Plans and policies to regulate AI systems in Europe, Canada, and the United States are not likely to improve the situation. Europe plans to assign regulatory requirements based on application. For example, the high-risk category includes technology used in hiring decisions, police checks, banking, and education. Canadian legislation, still under review by the House of Commons, is based on the same risk assessment. The US president has outlined demands for rigorous safety testing, with results reported to the government. The problem is that these plans focus on laying out guardrails for anticipated threats without establishing an early warning system for citizens’ actual experiences or concerns.
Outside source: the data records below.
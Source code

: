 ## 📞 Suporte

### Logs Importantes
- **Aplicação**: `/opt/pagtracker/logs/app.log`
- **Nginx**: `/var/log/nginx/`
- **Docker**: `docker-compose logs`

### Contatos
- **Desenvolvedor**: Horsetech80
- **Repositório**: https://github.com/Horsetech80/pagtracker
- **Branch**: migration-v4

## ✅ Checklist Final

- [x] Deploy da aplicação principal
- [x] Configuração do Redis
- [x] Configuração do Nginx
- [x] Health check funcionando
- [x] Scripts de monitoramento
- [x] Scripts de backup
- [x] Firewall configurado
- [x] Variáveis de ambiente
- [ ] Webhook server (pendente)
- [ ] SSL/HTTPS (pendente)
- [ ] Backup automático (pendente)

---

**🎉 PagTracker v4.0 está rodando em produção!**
Regulatory schemes based on a rigid set of anticipated outcomes might be a good first step, but they are not enough. For one thing, some harms are only now emerging. And they could become most entrenched for marginalized, underserved groups because generative AI is trained on biased datasets that then generate new datasets that perpetuate the vicious cycle. A 2021 paper shows how prediction tools in education systems incorporate not just statistical biases (by gender, race, ethnicity, or language) but also understudied sociological ones such as urbanity. For instance, rural learners in Brazil are likely to differ from their urban counterparts with regards to fluency in the official state language and their access to relevant educational materials, up-to-date facilities, and teaching staff. But because there aren’t enough data on specific groups’ learning and schooling issues, their needs would be aggregated into a larger dataset and made invisible. Given the lack of knowledge, it would be difficult to even predict any kind of bias.
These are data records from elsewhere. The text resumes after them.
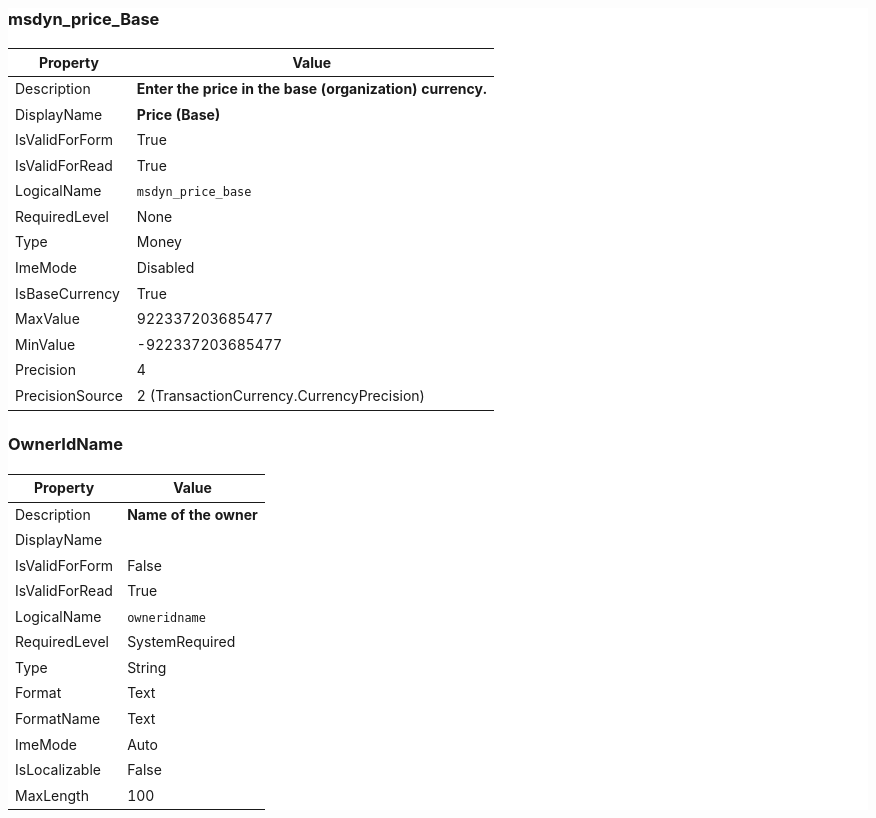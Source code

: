 ### <a name="BKMK_msdyn_price_Base"></a> msdyn_price_Base

|Property|Value|
|---|---|
|Description|**Enter the price in the base (organization) currency.**|
|DisplayName|**Price (Base)**|
|IsValidForForm|True|
|IsValidForRead|True|
|LogicalName|`msdyn_price_base`|
|RequiredLevel|None|
|Type|Money|
|ImeMode|Disabled|
|IsBaseCurrency|True|
|MaxValue|922337203685477|
|MinValue|-922337203685477|
|Precision|4|
|PrecisionSource|2 (TransactionCurrency.CurrencyPrecision)|

### <a name="BKMK_OwnerIdName"></a> OwnerIdName

|Property|Value|
|---|---|
|Description|**Name of the owner**|
|DisplayName||
|IsValidForForm|False|
|IsValidForRead|True|
|LogicalName|`owneridname`|
|RequiredLevel|SystemRequired|
|Type|String|
|Format|Text|
|FormatName|Text|
|ImeMode|Auto|
|IsLocalizable|False|
|MaxLength|100|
What’s needed are mechanisms that support citizens’ direct engagement with AI deployments to document, from the ground, potentially high-risk impacts on collective equity. There are democratic formats already in place to support citizens’ perspectives. In Canada, for example, the mandate of the general solicitor or privacy commissioner could be strengthened to review AI deployments in the public sector (audits of datasets, mandatory impact assessments, etc.). These mechanisms would provide transparent and accountable standards to keep citizens adequately informed about AI deployments, help balance the civic power dynamic, and strengthen social justice.
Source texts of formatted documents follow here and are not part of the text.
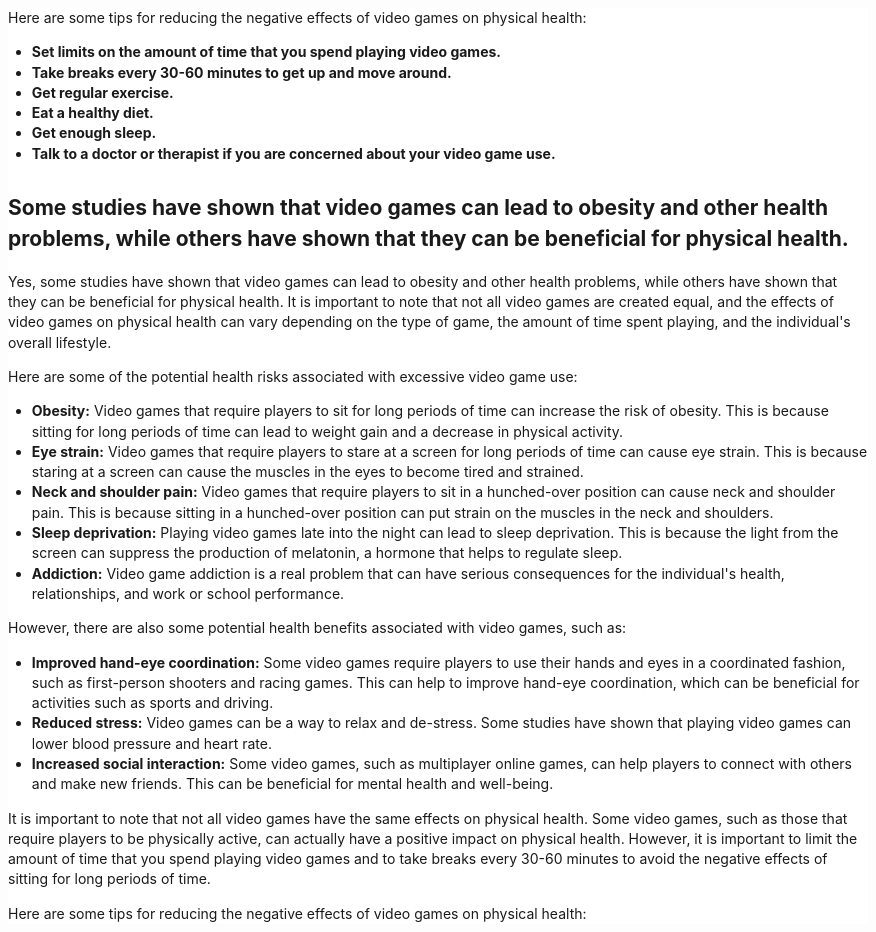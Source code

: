 Here are some tips for reducing the negative effects of video games on physical health:

* **Set limits on the amount of time that you spend playing video games.**
* **Take breaks every 30-60 minutes to get up and move around.**
* **Get regular exercise.**
* **Eat a healthy diet.**
* **Get enough sleep.**
* **Talk to a doctor or therapist if you are concerned about your video game use.**

## Some studies have shown that video games can lead to obesity and other health problems, while others have shown that they can be beneficial for physical health.


Yes, some studies have shown that video games can lead to obesity and other health problems, while others have shown that they can be beneficial for physical health. It is important to note that not all video games are created equal, and the effects of video games on physical health can vary depending on the type of game, the amount of time spent playing, and the individual's overall lifestyle.

Here are some of the potential health risks associated with excessive video game use:

* **Obesity:** Video games that require players to sit for long periods of time can increase the risk of obesity. This is because sitting for long periods of time can lead to weight gain and a decrease in physical activity.
* **Eye strain:** Video games that require players to stare at a screen for long periods of time can cause eye strain. This is because staring at a screen can cause the muscles in the eyes to become tired and strained.
* **Neck and shoulder pain:** Video games that require players to sit in a hunched-over position can cause neck and shoulder pain. This is because sitting in a hunched-over position can put strain on the muscles in the neck and shoulders.
* **Sleep deprivation:** Playing video games late into the night can lead to sleep deprivation. This is because the light from the screen can suppress the production of melatonin, a hormone that helps to regulate sleep.
* **Addiction:** Video game addiction is a real problem that can have serious consequences for the individual's health, relationships, and work or school performance.

However, there are also some potential health benefits associated with video games, such as:

* **Improved hand-eye coordination:** Some video games require players to use their hands and eyes in a coordinated fashion, such as first-person shooters and racing games. This can help to improve hand-eye coordination, which can be beneficial for activities such as sports and driving.
* **Reduced stress:** Video games can be a way to relax and de-stress. Some studies have shown that playing video games can lower blood pressure and heart rate.
* **Increased social interaction:** Some video games, such as multiplayer online games, can help players to connect with others and make new friends. This can be beneficial for mental health and well-being.

It is important to note that not all video games have the same effects on physical health. Some video games, such as those that require players to be physically active, can actually have a positive impact on physical health. However, it is important to limit the amount of time that you spend playing video games and to take breaks every 30-60 minutes to avoid the negative effects of sitting for long periods of time.

Here are some tips for reducing the negative effects of video games on physical health:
Citizens’ direct engagement could also be supported through access to courts. There are few (if any) direct legal recourses available for ordinary people to challenge algorithmic harms in current AI regulatory schemes. Access to courts—and implicitly to justice—could send a clear message about citizens’ power to corporations, governments, and, most importantly, to citizens themselves. In combination with other mechanisms to increase citizen oversight, legal suits would offer not only access to rightful reparations, but also give societal recognition of citizens’ rights.
Sometimes at my talks people tell me they feel illegitimate asking questions about AI’s impacts, given their lack of expertise. What I tell them is that they don’t need to be a mechanic to know how bad it would be to be hit by a car. Harms from AI are bound to be more subtle, but the point stands. Citizens are the ones primarily affected, so they must have an active role within AI governance. Emerging regulatory systems should highlight the role of citizens as social actors who contribute—as they should—to the collective good.